A lot of that footage, it seems, is of Williams improvising. “If it were today, we would never end,” said Columbus. “But back then, we were shooting film, so once we were out of film in the camera, we would say to Robin, ‘We’re out of film.’ That happened on several occasions.” Although Williams was burning through film, he was so funny that the studio execs didn’t mind and “were loving what they were seeing.” 

Williams starred in Mrs. Doubtfire opposite Sally Field, Pierce Brosnan, and Harvey Fierstein. “It got to the point that I had to shoot the entire movie with four cameras to keep up with him,” explained Columbus. “None of us knew what he was going to say when he got going, and so I wanted a camera on the other actors to get their reactions. For Pierce Brosnan and Sally Field, it was quite difficult for them not to break character.”

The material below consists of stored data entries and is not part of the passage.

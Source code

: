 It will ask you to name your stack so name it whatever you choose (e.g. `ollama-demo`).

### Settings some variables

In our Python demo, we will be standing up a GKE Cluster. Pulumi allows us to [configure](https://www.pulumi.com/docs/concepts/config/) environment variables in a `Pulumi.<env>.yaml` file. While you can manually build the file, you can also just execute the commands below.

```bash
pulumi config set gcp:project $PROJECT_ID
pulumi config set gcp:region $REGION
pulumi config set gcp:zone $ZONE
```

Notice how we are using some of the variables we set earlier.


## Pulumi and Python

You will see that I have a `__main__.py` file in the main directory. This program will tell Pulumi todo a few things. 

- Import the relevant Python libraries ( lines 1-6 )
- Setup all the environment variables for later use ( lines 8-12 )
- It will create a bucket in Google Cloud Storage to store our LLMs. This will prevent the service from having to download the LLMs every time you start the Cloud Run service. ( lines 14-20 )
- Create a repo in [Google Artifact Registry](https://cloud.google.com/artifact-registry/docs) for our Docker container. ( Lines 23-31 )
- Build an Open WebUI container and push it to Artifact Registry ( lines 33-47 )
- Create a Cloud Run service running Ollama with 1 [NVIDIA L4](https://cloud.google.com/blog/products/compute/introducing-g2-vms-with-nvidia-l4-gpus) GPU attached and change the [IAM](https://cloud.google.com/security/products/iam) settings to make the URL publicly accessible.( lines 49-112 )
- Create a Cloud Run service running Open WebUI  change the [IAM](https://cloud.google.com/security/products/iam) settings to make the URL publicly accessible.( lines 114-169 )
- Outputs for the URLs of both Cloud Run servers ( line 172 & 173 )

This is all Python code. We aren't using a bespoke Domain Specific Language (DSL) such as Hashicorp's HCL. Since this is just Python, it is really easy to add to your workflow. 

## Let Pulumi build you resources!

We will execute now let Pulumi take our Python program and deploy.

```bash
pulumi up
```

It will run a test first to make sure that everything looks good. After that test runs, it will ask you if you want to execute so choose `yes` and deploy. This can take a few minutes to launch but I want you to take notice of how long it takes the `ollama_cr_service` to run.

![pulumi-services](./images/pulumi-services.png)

To his credit, Williams was upfront about the way he liked to work and his love of improvisation. According to Columbus, Williams came up to him at the beginning of the process and said, “Hey, boss, the way I like to work, if you’re up for it, is: I’ll give you three or four scripted takes, and then let’s play.” Still, Columbus admitted that it couldn’t have been easy for those working on the film, particularly those tasked with working on the script. “The poor script supervisor,” he said. “She was handwriting it, and Robin would change every take. So Robin would go to a place where he couldn’t remember much of what he said. We would go to the script supervisor and ask her, and sometimes she didn’t even get it all.”